**Task prompt**
The lines below may contain the word "がルール". Please count those that do and give the number alone.
Start of Data supplied
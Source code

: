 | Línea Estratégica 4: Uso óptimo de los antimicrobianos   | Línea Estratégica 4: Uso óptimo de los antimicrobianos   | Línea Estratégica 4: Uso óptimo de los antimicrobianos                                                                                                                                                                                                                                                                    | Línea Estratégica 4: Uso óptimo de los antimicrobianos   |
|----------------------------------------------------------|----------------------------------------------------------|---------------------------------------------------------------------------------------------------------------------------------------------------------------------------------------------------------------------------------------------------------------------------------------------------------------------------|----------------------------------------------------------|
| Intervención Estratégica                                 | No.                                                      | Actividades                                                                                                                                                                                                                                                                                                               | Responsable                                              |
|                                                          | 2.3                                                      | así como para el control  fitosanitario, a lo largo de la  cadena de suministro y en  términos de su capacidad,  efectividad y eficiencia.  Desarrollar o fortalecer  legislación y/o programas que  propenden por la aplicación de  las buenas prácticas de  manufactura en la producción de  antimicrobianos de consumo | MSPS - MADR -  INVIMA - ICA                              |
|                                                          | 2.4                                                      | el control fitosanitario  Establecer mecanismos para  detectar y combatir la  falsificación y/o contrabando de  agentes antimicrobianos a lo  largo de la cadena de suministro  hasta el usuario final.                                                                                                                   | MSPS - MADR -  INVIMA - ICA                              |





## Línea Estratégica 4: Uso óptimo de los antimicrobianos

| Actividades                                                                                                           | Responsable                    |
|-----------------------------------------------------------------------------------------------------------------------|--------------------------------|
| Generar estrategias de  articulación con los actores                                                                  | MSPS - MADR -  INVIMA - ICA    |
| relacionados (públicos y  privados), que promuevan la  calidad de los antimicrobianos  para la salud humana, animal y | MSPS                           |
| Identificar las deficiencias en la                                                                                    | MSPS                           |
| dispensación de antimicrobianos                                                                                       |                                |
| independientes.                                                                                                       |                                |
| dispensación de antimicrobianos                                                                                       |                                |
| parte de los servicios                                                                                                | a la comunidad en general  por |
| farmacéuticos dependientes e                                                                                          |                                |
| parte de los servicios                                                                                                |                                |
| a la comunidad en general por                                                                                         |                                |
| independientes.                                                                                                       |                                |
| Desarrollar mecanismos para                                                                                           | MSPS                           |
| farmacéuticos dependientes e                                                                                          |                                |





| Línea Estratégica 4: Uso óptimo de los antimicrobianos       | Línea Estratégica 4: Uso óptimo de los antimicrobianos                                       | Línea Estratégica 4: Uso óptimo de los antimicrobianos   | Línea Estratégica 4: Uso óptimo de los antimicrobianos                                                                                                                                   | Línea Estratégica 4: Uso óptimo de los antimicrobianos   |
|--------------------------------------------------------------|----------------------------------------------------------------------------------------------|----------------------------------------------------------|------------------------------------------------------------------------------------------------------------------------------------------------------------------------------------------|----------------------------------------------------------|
End of Data supplied
Start of Data supplied
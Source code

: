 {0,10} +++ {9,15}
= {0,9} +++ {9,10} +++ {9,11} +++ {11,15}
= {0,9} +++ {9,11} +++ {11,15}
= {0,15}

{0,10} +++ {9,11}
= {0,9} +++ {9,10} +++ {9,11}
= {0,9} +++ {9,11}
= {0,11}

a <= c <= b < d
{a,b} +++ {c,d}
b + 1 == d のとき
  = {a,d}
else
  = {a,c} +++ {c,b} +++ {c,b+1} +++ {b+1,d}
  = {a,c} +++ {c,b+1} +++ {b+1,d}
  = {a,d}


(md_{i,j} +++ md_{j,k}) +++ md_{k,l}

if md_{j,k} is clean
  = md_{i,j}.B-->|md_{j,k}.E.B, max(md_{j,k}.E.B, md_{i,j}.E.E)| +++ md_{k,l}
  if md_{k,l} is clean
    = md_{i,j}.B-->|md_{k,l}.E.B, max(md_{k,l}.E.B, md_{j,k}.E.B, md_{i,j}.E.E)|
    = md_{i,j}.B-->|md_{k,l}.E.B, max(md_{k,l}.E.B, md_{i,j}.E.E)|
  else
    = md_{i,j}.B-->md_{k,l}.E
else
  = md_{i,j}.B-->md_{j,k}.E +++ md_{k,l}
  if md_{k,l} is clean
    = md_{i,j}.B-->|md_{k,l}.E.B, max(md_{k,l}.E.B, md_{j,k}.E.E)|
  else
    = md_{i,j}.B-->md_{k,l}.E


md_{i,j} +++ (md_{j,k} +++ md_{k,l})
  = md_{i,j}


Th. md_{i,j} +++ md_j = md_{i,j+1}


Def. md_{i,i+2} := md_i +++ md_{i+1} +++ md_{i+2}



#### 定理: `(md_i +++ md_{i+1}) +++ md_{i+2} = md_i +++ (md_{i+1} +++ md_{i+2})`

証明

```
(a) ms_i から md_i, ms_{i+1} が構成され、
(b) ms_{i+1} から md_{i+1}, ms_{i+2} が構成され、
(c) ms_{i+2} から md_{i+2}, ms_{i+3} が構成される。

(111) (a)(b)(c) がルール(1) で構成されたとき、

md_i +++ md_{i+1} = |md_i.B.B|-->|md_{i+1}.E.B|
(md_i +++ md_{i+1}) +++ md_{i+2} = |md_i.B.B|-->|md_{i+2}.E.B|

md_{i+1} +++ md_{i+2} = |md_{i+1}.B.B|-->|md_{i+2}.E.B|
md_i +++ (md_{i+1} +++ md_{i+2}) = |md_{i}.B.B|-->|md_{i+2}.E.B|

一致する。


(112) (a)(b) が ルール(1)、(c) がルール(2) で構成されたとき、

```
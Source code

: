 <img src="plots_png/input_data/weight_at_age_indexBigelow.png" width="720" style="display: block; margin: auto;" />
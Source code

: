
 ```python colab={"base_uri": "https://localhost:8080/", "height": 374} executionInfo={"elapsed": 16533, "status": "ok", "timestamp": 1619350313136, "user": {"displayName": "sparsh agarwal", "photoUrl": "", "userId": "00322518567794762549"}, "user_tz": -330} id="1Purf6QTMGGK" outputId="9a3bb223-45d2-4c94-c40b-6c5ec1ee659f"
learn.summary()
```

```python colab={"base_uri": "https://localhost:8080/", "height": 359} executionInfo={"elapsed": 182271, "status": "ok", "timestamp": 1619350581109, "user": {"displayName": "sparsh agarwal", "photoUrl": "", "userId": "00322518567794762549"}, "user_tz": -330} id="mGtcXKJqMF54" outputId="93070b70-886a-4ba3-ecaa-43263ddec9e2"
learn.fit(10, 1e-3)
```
End of Data supplied
**Expected output**
2